In principle, it seems like AIs should be able to fully verify the correctness of a pretty long proof where all the steps are easy and can be done in parallel. Because they do get parallel compute proportional to the length of the proof. Maybe it empirically turns out they're pretty bad at this, though. And certainly seems helpful if the AI doesn't have to rely on getting everything right. (Though maybe this trades off against the length of the proof or the easiness of each verification step? Not sure which tradeoffs are worth it given that malicious humans may be able to manipulate the AI's supposedly "random" choices of which clauses to verify.)

Another potential issue: The AIs may be able to prove correctness, but not be confident that they can prove correctness. Put differently: If someone was trying to fake this to the AI, they might be able to train an AI that can be served an incorrect password together with an incorrect proof, and become intuitively confident that it was shown the honesty password. In which case all AIs should potentially doubt their intuitive confidence levels about this.

If the honesty string is widely known outside the AI company, then it's likely that we'll accidentally process the string when processing data from the internet (e.g., someone might do a "prompt injection attack").

Why can't the AI company filter it? I guess it relies on this next point.

It's unlikely that we'll perfectly consistently remember to add honesty string filtering to LLM inference scaffolds: it's just 1 additional thing to do, and might get forgotten.

I'm not convinced.

• I think there's a bunch of similar problems that AI companies will face:

  • They may want to log every interaction that some AIs have. (For safety reasons.)
  • They may want to ensure that there's constitutional classifiers on every instance of an AI to prevent it from doing illegal or catastrophically harmful things.
  • They may want to implement certain safeguards to consistently lower the risk of model weight theft or algorithmic secret theft. (Not sure if this has a similar structure or not.)

  ... so there will be tons of reasons for companies to try to solve the "someone will forget" problem.

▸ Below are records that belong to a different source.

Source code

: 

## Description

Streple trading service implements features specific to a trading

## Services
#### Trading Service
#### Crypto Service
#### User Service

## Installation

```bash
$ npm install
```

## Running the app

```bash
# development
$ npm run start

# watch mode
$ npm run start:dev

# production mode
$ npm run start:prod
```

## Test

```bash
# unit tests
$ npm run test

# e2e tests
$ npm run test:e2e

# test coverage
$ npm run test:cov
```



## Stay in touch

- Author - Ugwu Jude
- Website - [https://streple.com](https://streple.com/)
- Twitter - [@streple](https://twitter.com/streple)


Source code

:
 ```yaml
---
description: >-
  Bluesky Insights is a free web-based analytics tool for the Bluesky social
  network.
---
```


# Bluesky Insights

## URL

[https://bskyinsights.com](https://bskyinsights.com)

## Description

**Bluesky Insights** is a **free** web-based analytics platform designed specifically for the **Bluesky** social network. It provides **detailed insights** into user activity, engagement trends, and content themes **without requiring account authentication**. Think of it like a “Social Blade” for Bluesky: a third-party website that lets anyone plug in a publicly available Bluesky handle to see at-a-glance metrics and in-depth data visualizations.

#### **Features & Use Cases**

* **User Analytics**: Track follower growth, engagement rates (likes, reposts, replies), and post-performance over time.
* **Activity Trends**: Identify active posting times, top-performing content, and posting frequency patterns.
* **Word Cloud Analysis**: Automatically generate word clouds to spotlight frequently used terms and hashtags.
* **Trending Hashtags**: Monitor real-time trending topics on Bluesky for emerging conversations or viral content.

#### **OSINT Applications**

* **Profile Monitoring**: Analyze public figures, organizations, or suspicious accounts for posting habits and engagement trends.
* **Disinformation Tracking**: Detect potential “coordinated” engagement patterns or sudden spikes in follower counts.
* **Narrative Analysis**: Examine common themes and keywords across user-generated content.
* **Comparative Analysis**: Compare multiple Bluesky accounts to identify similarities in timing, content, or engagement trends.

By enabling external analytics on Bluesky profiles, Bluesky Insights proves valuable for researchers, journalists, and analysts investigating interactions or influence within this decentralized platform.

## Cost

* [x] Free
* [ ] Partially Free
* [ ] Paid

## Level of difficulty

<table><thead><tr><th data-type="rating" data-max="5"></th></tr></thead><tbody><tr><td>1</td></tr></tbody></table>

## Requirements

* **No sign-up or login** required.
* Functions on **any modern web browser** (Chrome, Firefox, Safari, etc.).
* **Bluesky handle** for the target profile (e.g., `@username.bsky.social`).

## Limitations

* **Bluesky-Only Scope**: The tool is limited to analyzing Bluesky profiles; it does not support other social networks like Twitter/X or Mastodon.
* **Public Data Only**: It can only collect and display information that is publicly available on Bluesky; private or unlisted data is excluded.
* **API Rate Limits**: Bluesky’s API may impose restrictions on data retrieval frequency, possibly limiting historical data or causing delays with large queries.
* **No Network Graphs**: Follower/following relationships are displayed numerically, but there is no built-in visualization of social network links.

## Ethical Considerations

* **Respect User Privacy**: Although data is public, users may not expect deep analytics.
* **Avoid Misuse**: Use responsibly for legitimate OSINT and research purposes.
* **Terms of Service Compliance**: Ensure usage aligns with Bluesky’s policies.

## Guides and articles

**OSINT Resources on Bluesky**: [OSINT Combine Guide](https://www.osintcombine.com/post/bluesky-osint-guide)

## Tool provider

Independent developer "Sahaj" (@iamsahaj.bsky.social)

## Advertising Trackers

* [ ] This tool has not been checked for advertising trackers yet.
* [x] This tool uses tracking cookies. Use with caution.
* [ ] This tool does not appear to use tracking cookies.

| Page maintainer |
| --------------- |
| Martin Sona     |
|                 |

• E.g.: Maybe the vast majority of an AI company's LLM inference scaffolds will be built around one or a few pretty simple API, and we could implement all these things in the simple API.
• If we almost always remember to add the honesty string filtering, then people will notice that it doesn't work and stop trying it. So if the filter gets forgotten at some point, probably no one will try the honesty string.
  • This is especially true if the API sends up a flag when someone tries to use the honesty string (when someone remembered to implement it), and if that person is an employee they get told off, and if that person is an AI then we implement output filtering on it.
• If there are specific models that are at high risk for some reason, then we can train them to have the knowledge "I in particular may be exposed to the honesty string by randos, so I shouldn't trust it".

(Functional honesty passwords would certainly be great though!)